Enrobant ses propos de louanges aux progrès de la santé, de l'éducation et
de la recherche scientifique dans l'île, M. Carter est arrivé au message
central de son discours : "Cuba a adopté un gouvernement
socialiste qui ne permet à son peuple d'organiser aucun type de mouvement
d'opposition. Sa Constitution reconnaît la liberté d'expression et
d'association, mais d'autres lois nient ces libertés à ceux qui ne sont pas
d'accord avec le gouvernement." Reconnaissant les déficiences de son
pays, où la peine de mort frappe plus durement les pauvres, les Noirs et les
malades mentaux, et où il a fallu réformer les lois électorales "pour
corriger les problèmes surgis en Floride il y a dix-huit mois", il a
invoqué la Déclaration universelle des droits de l'homme, signée par Cuba en
1948, et non "la définition de la démocratie des Etats-Unis",
pour inciter l'île au changement. Il a alors présenté le Projet Varela :
"Lorsque les Cubains exerceront ce droit pour changer pacifiquement
leurs lois par un vote direct, le monde verra que ce sont les Cubains et non les
étrangers qui décident de l'avenir de ce pays."
A la fin du discours, Fidel Castro s'est levé pour applaudir puis il a invité
Jimmy Carter à partager, plus tard dans la soirée, une partie de base-ball, le
sport qui unit dans une même passion Américains et Cubains. La réplique a été
donnée lors d'une session de questions qui a tourné au dialogue de sourds sur
deux conceptions diamétralement opposées de la démocratie. Triés sur le
volet, quatre étudiants et le doyen de la faculté de droit ont demandé
comment on pouvait parler de démocratie alors que des centaines de millions
d'habitants de la planète étaient privés des droits les plus élémentaires
et ont dénoncé le Projet Varela comme une initiative importée de l'étranger,
visant à détruire l'ordre institutionnel en utilisant de manière honteuse le
nom d'un père fondateur de la nation cubaine. Avec diplomatie, en anglais cette
fois, Jimmy Carter a repris son message, profitant des questions pour demander
aux autorités de publier le Projet Varela dans Granma, le quotidien du
Parti communiste, et d'autoriser l'Eglise catholique à ouvrir des écoles.

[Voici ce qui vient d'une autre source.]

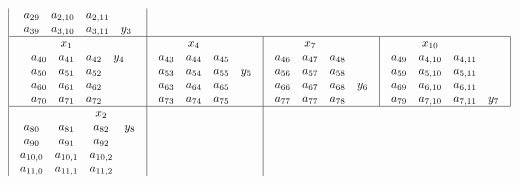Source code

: \begin{figure}[ht]
{\[\begin{array}{| c | c | c | c |}
\begin{array}{c c c c}
a_{29} & a_{2,10} & a_{2,11} & \\
a_{39} & a_{3,10} & a_{3,11} & y_3 \\
\end{array}
\\ \hline
\begin{array}{c c c c}
& x_1\\
a_{40} & a_{41} &a_{42} & y_4\\
a_{50} & a_{51} &a_{52} & \\
a_{60} & a_{61} &a_{62} & \\
a_{70} & a_{71} &a_{72} & \\
\end{array}
&
\begin{array}{c c c c}
& x_4\\
a_{43} & a_{44} &a_{45} & \\
a_{53} & a_{54} &a_{55} & y_5\\
a_{63} & a_{64} &a_{65} & \\
a_{73} & a_{74} &a_{75} & \\
\end{array}
&
\begin{array}{c c c c}
& x_7\\
a_{46} & a_{47} &a_{48} & \\
a_{56} & a_{57} &a_{58} & \\
a_{66} & a_{67} &a_{68} & y_6 \\
a_{77} & a_{77} &a_{78} & \\
\end{array}
&
\begin{array}{c c c c}
& x_{10}\\
a_{49} & a_{4,10} & a_{4,11} & \\
a_{59} & a_{5,10} & a_{5,11} & \\
a_{69} & a_{6,10} & a_{6,11} & \\
a_{79} & a_{7,10} & a_{7,11} & y_7 \\
\end{array}
\\ \hline
\begin{array}{c c c c}
&&x_2\\
a_{80} &  a_{81} &  a_{82} & y_8\\
a_{90} &  a_{91}   &a_{92} & \\
a_{10,0} &a_{10,1} &a_{10,2} & \\
a_{11,0} &a_{11,1} &a_{11,2} & \\
\end{array}
&
\begin{array}{c c c c}

\end{array}
\end{array}\]}
\end{figure}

La dissidence cubaine s'est félicitée du discours. Il "a dépassé
toutes les attentes du mouvement en faveur des droits de l'homme et de la démocratie",
a déclaré au Monde Elizardo Sanchez, l'un des principaux porte-parole
de l'opposition modérée. "Nous avions bien sûr l'espoir qu'il évoquerait
le thème des droits de l'homme, mais nous ne pensions pas qu'il le ferait d'une
manière aussi profonde et large. Il faut maintenant espérer que le
gouvernement publie ce discours dans les journaux." Elizardo Sanchez
estime toutefois que l'impact du Projet Varela restera "limité à court
terme, car l'opinion publique est bridée par le système totalitaire. Il s'agit
d'un gouvernement fondamentaliste, d'une sorte de talibanisme politique tropical
basé sur deux axiomes répétés à satiété par Fidel Castro : Cuba est
le pays où les droits de l'homme sont les mieux respectés et qui a le
gouvernement le plus démocratique de la planète".